# Description of the task
Give back a single number: the count of lines in the data that contain the string "will".

# Supplied information
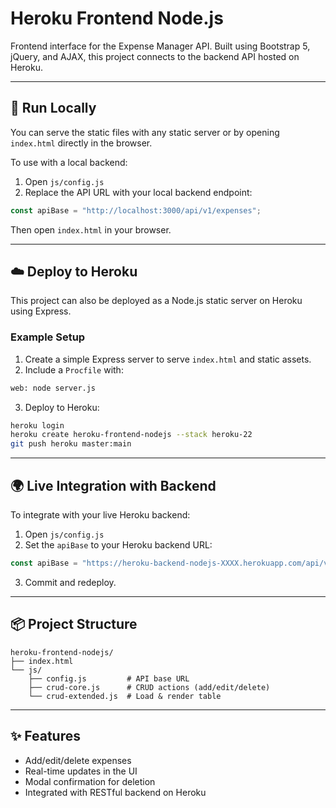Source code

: # Heroku Frontend Node.js

Frontend interface for the Expense Manager API. Built using Bootstrap 5, jQuery, and AJAX, this project connects to the backend API hosted on Heroku.

---

## 🚀 Run Locally

You can serve the static files with any static server or by opening `index.html` directly in the browser.

To use with a local backend:

1. Open `js/config.js`
2. Replace the API URL with your local backend endpoint:

```js
const apiBase = "http://localhost:3000/api/v1/expenses";
```

Then open `index.html` in your browser.

---

## ☁️ Deploy to Heroku

This project can also be deployed as a Node.js static server on Heroku using Express.

### Example Setup

1. Create a simple Express server to serve `index.html` and static assets.
2. Include a `Procfile` with:

```txt
web: node server.js
```

3. Deploy to Heroku:

```bash
heroku login
heroku create heroku-frontend-nodejs --stack heroku-22
git push heroku master:main
```

---

## 🌍 Live Integration with Backend

To integrate with your live Heroku backend:

1. Open `js/config.js`
2. Set the `apiBase` to your Heroku backend URL:

```js
const apiBase = "https://heroku-backend-nodejs-XXXX.herokuapp.com/api/v1/expenses";
```

3. Commit and redeploy.

---

## 📦 Project Structure

```
heroku-frontend-nodejs/
├── index.html
└── js/
    ├── config.js         # API base URL
    ├── crud-core.js      # CRUD actions (add/edit/delete)
    └── crud-extended.js  # Load & render table
```

---

## ✨ Features

- Add/edit/delete expenses
- Real-time updates in the UI
- Modal confirmation for deletion
- Integrated with RESTful backend on Heroku

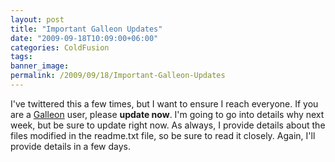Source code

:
 ```yaml
---
layout: post
title: "Important Galleon Updates"
date: "2009-09-18T10:09:00+06:00"
categories: ColdFusion 
tags: 
banner_image: 
permalink: /2009/09/18/Important-Galleon-Updates
---
```


I've twittered this a few times, but I want to ensure I reach everyone. If you are a <a href="http://galleon.riaforge.org">Galleon</a> user, please <b>update now</b>. I'm going to go into details why next week, but be sure to update right now. As always, I provide details about the files modified in the readme.txt file, so be sure to read it closely. Again, I'll provide details in a few days.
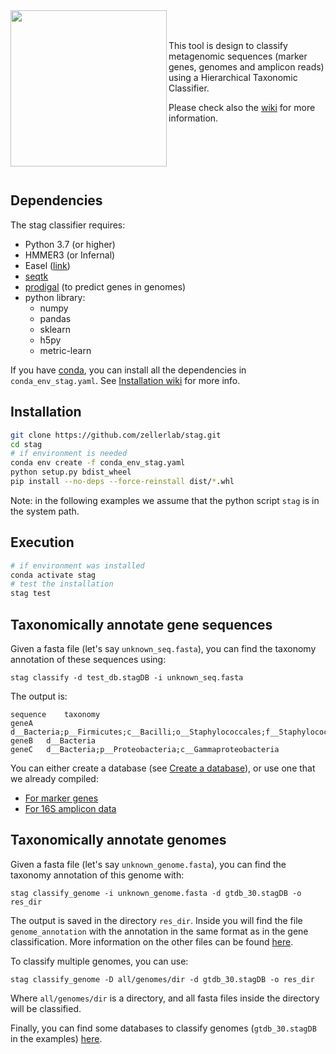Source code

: <img align="left" src="https://github.com/zellerlab/stag/blob/master/pics/stag_logo.png" width="250">

<br/><br/>
This tool is design to classify metagenomic sequences (marker genes, genomes and amplicon reads) using a Hierarchical Taxonomic Classifier.

Please check also the [wiki](https://github.com/zellerlab/stag/wiki) for more information.

<br/><br/><br/><br/>

Dependencies
--------------

The stag classifier requires:
* Python 3.7 (or higher)
* HMMER3 (or Infernal)
* Easel ([link](https://github.com/EddyRivasLab/easel))
* [seqtk](https://github.com/lh3/seqtk)
* [prodigal](https://github.com/hyattpd/Prodigal) (to predict genes in genomes)
* python library:
  * numpy
  * pandas
  * sklearn
  * h5py
  * metric-learn

If you have [conda](https://conda.io/docs/), you can install all the dependencies in `conda_env_stag.yaml`.
See [Installation wiki](https://github.com/zellerlab/stag/wiki/Installation) for more info.


Installation
--------------
```bash
git clone https://github.com/zellerlab/stag.git
cd stag
# if environment is needed
conda env create -f conda_env_stag.yaml
python setup.py bdist_wheel
pip install --no-deps --force-reinstall dist/*.whl
```

Note: in the following examples we assume that the python script `stag` is in the system path.

Execution
---------

```bash
# if environment was installed
conda activate stag
# test the installation
stag test
```


Taxonomically annotate gene sequences
--------------

Given a fasta file (let's say `unknown_seq.fasta`), you can find the taxonomy annotation of these
sequences using:
```
stag classify -d test_db.stagDB -i unknown_seq.fasta
```

The output is:
```
sequence	taxonomy
geneA	d__Bacteria;p__Firmicutes;c__Bacilli;o__Staphylococcales;f__Staphylococcaceae;g__Staphylococcus
geneB	d__Bacteria
geneC	d__Bacteria;p__Proteobacteria;c__Gammaproteobacteria
```

You can either create a database (see [Create a database](https://github.com/zellerlab/stag/wiki/Build-STAG-database-for-genes)), or use one that we already compiled:

- [For marker genes](https://github.com/zellerlab/stag/wiki/Classify-genes)
- [For 16S amplicon data](https://github.com/zellerlab/stag/wiki/16S-amplicon-databases)



Taxonomically annotate genomes
--------------

Given a fasta file (let's say `unknown_genome.fasta`), you can find the taxonomy annotation of this genome with:
```
stag classify_genome -i unknown_genome.fasta -d gtdb_30.stagDB -o res_dir
```

The output is saved in the directory `res_dir`. Inside you will find the file `genome_annotation` with the annotation
in the same format as in the gene classification. More information on the other files can be found [here](https://github.com/zellerlab/stag/wiki/Classify-genomes).

To classify multiple genomes, you can use:
```
stag classify_genome -D all/genomes/dir -d gtdb_30.stagDB -o res_dir
```
Where `all/genomes/dir` is a directory, and all fasta files inside the directory will be classified.

Finally, you can find some databases to classify genomes (`gtdb_30.stagDB` in the examples) [here](https://github.com/zellerlab/stag/wiki/Genomes-databases).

# Answer to this exercise
2